Almost all the neurons in the brain are influenced by the excitatory amino acid glutamate. Glutamatergic neurotransmission has been associated functionally with a number of physiological processes and with certain pathophysiological processes, including schizophrenia. Imaging studies provide indirect evidence that glutamate may be involved in schizophrenia. Positron emission tomography scanning has shown a correlation between positive symptoms of schizophrenia and abnormalities of glucose metabolism in components of the limbic system with the highest concentration of glutamate receptors. Studies with ketamine, an anaesthetic that antagonises the N-methyl-D-aspartate (NMDA) glutamate receptor, show an exacerbation or worsening of positive symptoms when this drug is administered to patients with schizophrenia.
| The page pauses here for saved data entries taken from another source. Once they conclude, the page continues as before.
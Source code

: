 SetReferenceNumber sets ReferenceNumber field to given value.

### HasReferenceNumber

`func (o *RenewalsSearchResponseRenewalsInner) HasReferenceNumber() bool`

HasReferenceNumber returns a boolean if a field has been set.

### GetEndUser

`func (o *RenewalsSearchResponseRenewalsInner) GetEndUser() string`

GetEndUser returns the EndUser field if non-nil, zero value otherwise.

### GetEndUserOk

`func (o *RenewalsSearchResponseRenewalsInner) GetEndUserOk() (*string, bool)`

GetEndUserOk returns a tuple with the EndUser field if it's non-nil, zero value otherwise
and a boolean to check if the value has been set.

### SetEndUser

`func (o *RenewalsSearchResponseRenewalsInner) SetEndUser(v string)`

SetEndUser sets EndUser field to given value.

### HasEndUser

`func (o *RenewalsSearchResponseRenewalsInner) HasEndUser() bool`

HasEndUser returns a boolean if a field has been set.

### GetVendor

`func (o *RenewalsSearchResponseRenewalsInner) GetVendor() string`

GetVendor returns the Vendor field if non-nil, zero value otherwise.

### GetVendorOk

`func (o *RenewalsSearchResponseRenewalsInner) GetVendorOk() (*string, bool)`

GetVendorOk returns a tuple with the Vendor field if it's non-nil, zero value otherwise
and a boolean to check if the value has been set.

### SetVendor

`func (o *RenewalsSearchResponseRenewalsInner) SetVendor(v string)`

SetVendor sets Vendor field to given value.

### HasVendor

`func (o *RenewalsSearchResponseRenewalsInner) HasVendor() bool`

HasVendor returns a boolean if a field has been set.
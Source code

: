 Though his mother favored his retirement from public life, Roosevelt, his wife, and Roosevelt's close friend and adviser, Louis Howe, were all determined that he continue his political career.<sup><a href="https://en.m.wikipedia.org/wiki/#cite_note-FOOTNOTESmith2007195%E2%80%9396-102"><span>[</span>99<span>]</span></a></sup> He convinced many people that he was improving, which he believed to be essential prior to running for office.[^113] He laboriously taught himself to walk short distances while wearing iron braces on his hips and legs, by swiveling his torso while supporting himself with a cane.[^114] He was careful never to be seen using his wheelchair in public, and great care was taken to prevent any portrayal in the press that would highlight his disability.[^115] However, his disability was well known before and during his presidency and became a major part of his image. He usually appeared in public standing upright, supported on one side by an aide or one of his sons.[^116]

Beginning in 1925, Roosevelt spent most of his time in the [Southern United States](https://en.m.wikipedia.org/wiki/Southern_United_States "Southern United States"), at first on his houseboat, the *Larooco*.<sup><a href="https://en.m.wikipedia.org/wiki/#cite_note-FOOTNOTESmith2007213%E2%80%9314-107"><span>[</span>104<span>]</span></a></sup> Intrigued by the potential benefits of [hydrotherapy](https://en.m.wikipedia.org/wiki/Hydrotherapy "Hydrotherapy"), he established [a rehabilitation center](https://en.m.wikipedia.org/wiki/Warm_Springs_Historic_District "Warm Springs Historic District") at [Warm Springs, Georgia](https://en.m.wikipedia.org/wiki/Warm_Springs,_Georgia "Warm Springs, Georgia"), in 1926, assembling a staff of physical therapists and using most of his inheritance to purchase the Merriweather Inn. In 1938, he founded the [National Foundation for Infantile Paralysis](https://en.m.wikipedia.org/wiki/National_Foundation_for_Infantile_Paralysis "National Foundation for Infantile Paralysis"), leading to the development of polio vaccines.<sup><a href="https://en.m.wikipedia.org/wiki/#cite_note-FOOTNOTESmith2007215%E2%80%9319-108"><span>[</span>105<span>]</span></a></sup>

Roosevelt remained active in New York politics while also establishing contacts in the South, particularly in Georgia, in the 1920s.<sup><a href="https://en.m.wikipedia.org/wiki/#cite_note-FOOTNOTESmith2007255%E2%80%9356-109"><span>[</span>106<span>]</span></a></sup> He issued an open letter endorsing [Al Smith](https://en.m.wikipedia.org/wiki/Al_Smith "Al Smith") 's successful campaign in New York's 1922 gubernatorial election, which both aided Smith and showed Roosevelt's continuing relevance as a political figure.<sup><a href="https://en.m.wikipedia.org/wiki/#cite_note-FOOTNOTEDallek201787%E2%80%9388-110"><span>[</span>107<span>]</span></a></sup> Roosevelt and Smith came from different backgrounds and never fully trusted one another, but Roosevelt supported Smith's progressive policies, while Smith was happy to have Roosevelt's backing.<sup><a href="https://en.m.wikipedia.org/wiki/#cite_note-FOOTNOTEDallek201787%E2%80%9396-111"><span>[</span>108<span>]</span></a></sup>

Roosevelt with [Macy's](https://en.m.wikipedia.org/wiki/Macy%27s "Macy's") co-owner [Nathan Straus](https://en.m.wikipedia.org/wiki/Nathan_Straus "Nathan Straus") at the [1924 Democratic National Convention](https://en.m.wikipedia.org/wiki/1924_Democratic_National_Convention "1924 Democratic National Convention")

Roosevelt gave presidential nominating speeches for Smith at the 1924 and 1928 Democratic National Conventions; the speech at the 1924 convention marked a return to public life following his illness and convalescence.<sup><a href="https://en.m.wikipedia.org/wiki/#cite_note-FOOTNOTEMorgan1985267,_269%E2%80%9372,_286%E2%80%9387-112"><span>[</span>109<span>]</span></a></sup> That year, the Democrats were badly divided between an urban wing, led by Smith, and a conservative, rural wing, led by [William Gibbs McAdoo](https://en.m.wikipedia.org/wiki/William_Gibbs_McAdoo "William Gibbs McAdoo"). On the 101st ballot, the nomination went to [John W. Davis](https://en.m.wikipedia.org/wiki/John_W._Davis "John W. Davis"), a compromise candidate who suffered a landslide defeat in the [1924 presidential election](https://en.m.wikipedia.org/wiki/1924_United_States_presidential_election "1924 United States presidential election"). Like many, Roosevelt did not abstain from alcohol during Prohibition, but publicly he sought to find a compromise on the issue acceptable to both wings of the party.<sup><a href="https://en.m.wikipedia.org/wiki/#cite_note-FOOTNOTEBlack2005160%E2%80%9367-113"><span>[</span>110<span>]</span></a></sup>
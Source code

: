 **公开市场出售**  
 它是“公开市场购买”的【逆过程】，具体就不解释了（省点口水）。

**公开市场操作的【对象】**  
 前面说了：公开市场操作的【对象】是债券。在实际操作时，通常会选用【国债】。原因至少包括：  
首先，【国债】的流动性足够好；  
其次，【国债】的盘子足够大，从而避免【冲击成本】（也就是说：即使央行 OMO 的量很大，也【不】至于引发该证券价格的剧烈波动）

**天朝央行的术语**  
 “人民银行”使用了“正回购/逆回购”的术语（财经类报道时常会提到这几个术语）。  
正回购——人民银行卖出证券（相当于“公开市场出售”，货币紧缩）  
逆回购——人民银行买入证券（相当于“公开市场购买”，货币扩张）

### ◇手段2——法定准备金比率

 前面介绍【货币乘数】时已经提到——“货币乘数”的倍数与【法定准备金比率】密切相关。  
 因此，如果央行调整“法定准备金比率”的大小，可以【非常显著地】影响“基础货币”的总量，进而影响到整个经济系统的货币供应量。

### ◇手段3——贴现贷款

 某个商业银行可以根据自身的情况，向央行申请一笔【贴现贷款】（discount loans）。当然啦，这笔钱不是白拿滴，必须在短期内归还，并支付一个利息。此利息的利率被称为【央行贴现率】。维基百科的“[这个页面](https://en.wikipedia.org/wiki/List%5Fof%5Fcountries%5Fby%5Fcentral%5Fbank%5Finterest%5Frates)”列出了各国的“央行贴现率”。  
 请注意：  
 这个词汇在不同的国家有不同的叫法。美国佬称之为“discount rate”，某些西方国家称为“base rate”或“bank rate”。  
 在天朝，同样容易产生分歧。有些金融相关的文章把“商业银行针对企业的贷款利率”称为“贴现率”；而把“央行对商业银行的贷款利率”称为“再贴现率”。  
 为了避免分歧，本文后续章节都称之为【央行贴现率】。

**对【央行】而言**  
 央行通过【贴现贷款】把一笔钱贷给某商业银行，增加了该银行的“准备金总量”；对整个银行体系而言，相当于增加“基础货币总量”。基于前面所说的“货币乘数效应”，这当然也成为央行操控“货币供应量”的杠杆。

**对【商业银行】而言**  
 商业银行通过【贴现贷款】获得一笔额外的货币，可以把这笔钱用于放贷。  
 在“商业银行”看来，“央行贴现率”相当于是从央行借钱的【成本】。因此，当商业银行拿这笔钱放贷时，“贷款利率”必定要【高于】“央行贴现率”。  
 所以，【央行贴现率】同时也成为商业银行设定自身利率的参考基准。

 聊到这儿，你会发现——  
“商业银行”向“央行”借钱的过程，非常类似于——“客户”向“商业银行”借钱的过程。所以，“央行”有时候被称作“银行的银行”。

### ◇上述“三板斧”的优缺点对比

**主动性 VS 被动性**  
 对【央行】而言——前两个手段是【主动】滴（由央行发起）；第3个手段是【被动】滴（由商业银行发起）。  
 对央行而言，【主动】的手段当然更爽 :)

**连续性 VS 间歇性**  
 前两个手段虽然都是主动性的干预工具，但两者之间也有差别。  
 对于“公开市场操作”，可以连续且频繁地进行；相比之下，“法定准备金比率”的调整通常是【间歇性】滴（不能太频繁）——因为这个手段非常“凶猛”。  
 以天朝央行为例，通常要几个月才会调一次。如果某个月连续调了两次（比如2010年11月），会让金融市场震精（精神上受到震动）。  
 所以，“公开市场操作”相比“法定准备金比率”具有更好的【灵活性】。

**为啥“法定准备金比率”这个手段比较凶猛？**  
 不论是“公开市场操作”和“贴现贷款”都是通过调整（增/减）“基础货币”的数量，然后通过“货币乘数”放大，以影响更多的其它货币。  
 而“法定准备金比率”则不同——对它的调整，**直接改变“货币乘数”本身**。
Regional cerebral blood flow studies with ketamine show that the drug produces increased blood flow in the anterior cingulate cortex, the area where high concentrations of NMDA receptors exist and where alterations in glucose metabolism seem to occur in people with schizophrenia. Diminished glutamatergic neurotransmission in the hippocampal glutamate-mediated efferent pathways and cerebral dysfunction in the hippocampus and its target areas, particularly the anterior cingulate cortex, may underlie some of the clinical manifestations of schizophrenia.